> What you are asked to do
Provide the count of lines below that include the word "alle", without any accompanying remarks.

[Plain-text document sources]

•••••

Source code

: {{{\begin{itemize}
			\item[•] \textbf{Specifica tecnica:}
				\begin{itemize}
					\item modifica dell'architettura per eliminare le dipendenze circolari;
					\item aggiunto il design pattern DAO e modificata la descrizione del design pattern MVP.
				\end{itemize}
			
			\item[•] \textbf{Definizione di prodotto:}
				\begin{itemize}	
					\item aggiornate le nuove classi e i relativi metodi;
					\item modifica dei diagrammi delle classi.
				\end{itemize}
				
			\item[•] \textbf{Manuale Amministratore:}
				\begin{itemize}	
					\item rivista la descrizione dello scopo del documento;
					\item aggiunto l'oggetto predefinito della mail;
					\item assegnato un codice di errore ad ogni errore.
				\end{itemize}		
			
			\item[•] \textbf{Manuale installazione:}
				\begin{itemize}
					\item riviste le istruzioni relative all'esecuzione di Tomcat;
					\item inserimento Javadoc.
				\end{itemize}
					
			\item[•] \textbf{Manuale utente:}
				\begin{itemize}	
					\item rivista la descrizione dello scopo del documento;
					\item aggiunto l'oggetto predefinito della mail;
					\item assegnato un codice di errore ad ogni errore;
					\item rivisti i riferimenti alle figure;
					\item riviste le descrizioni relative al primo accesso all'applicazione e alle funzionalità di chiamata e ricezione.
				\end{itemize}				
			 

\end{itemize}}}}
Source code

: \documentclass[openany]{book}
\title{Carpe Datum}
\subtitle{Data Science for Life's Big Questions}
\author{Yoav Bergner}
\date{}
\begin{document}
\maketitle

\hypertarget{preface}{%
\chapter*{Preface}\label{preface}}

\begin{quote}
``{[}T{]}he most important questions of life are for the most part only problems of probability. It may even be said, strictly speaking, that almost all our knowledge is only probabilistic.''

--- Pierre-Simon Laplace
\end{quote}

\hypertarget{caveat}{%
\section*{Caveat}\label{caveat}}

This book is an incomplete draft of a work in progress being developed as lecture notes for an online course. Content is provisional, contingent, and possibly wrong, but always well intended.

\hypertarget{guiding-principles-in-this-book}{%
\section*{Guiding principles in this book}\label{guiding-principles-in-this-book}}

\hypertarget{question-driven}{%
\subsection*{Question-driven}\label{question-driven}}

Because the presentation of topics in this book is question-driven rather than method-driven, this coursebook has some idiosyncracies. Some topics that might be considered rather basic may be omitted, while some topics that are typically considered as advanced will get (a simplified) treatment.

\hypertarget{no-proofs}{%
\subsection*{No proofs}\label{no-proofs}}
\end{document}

•••••

> Answer below
2